(RECORDS FOR THIS EXERCISE begins)

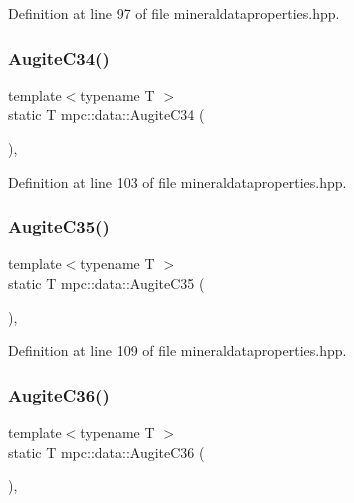 Definition at line 97 of file mineraldataproperties.\+hpp.

\mbox{\label{namespacempc_1_1data_a36d398961bf68abdca32ac0dfad83dd3}} 
\subsubsection{\texorpdfstring{Augite\+C34()}{AugiteC34()}}
{\footnotesize\ttfamily template$<$typename T $>$ \\
static T mpc\+::data\+::\+Augite\+C34 (\begin{DoxyParamCaption}{ }\end{DoxyParamCaption})\hspace{0.3cm}{\ttfamily [inline]}, {\ttfamily [static]}}



Definition at line 103 of file mineraldataproperties.\+hpp.

\mbox{\label{namespacempc_1_1data_ab3051069261729f1758f5b0cdb45965e}} 
\subsubsection{\texorpdfstring{Augite\+C35()}{AugiteC35()}}
{\footnotesize\ttfamily template$<$typename T $>$ \\
static T mpc\+::data\+::\+Augite\+C35 (\begin{DoxyParamCaption}{ }\end{DoxyParamCaption})\hspace{0.3cm}{\ttfamily [inline]}, {\ttfamily [static]}}



Definition at line 109 of file mineraldataproperties.\+hpp.

\mbox{\label{namespacempc_1_1data_a1e2cd3ace01804d86c8905f8d65bdf25}} 
\subsubsection{\texorpdfstring{Augite\+C36()}{AugiteC36()}}
{\footnotesize\ttfamily template$<$typename T $>$ \\
static T mpc\+::data\+::\+Augite\+C36 (\begin{DoxyParamCaption}{ }\end{DoxyParamCaption})\hspace{0.3cm}{\ttfamily [inline]}, {\ttfamily [static]}}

(RECORDS FOR THIS EXERCISE ends)

◆ **WORK REQUIRED**: Lines in the data that hold "inline" are to be counted, and the number alone reported.

◆ **TASK SOLUTION**: 3